With the hope and freedom that comes with Jesus and the removing of the veil, how can I not be bold? The kinds of laws and rules that I have built in my life based off of cultural norms and what people will think of me do not stand up to the freedom that comes through Jesus. A small part of me was still living with a veil covering my heart, feeling inhibited by the need to act a certain way to be in the graces of God and people. But that is not the message of the Gospel. Christ died to free us from our sins, to free us from the ways of the world. The Holy Spirit at work in my life has been increasing my boldness, increasing my ability to be steadfast in following Him even when I look crazy to the people around me. John the Baptist was a weird dude who “wore clothing made of camel’s hair, with a leather belt around his waist, and he ate locusts and wild honey” (Mark 1:6), and yet God used him to prepare the way for Jesus. I truly believe God has been placing this desire for complete freedom on my heart for years, and He is pushing me every step of this journey to surrender all of myself to Him.

At World Race Training Camp in June, we were asked to close our eyes and picture ourselves at the end of the race. I know this sounds weird, but the main thing that I noticed was my hair. Other attributes existed, but I kept thinking about how my hair was flowing beautifully and wildly, completely natural. I saw myself confident in who I was and how God was using me, and that confidence was illustrated through my hair. Isn’t it interesting how God took away a piece of the part of me that I visualized as my strength, all to remind me that it is He who brings the freedom and confidence I long for?

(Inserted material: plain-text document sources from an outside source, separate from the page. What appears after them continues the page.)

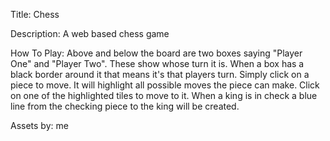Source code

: Title:
    Chess

Description:
    A web based chess game

How To Play:
    Above and below the board are two boxes saying "Player One" and "Player Two". These show whose turn it is. When a box has a black border around it that means it's that players turn. Simply click on a piece to move. It will highlight all possible moves the piece can make. Click on one of the highlighted tiles to move to it. When a king is in check a blue line from the checking piece to the king will be created.

Assets by: me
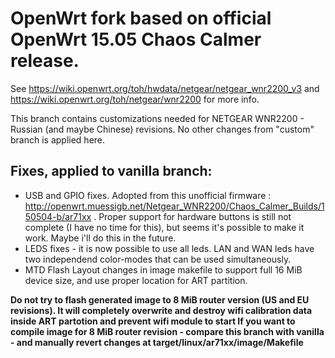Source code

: # OpenWrt fork based on official OpenWrt 15.05 Chaos Calmer release.

See https://wiki.openwrt.org/toh/hwdata/netgear/netgear_wnr2200_v3 and https://wiki.openwrt.org/toh/netgear/wnr2200 for more info.

This branch contains customizations needed for NETGEAR WNR2200 - Russian (and maybe Chinese) revisions.
No other changes from "custom" branch is applied here.

## Fixes, applied to vanilla branch:

* USB and GPIO fixes. Adopted from this unofficial firmware : http://openwrt.muessigb.net/Netgear_WNR2200/Chaos_Calmer_Builds/150504-b/ar71xx .
  Proper support for hardware buttons is still not complete (I have no time for this), but seems it's possible to make it work. Maybe i'll do this in the future.
* LEDS fixes - it is now possible to use all leds. LAN and WAN leds have two independend color-modes that can be used simultaneously.
* MTD Flash Layout changes in image makefile to support full 16 MiB device size, and use proper location for ART partition.

**Do not try to flash generated image to 8 MiB router version (US and EU revisions).
It will completely overwrite and destroy wifi calibration data inside ART partotion and prevent wifi module to start
If you want to compile image for 8 MiB router revision - compare this branch with vanilla - and manually revert changes at target/linux/ar71xx/image/Makefile**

God is still teaching me about how to give all my fears and worries to Him. He is still teaching me about how to walk in complete freedom and confidence, focusing on serving Him rather than serving the opinions and judgments of others. He is still teaching me how to be completely vulnerable in a way that reflects His glory. But I am so grateful for His presence and the way He is intricately weaving together moments in my life to teach me things about my identity in Him.

 

Also, please notice that I can easily cover this if I need to for ministry. My biggest fear is that this would be a stumbling block to the gospel for anyone. I truly believe this was God showing me how to live in my true self rather than serving the opinions of others, but I understand that some people would respond better to a more conservative look. However, others of my generation may be more apt to listen to someone who exhibits this kind of freedom. My prayer is that God would only use this for His glory, and that me sharing the story of what God has taught me through this would only bring people to Him.

 


Thanks for reading this long blog post! I want to quickly give an update about our next ministry. Tomorrow (October 5), my team will be traveling to Stara Zagora, Bulgaria, to begin month three of the race. Our assignments may include: refugee ministry, Roma (gypsy) ministry, elderly ministry, ministry for women in prostitution, Bible studies, street evangelism, teaching English, and assisting with church services and programs. So essentially, we could be doing anything. Please be praying for us as we transition to a new culture and new ministries! Thank you so much for your prayers!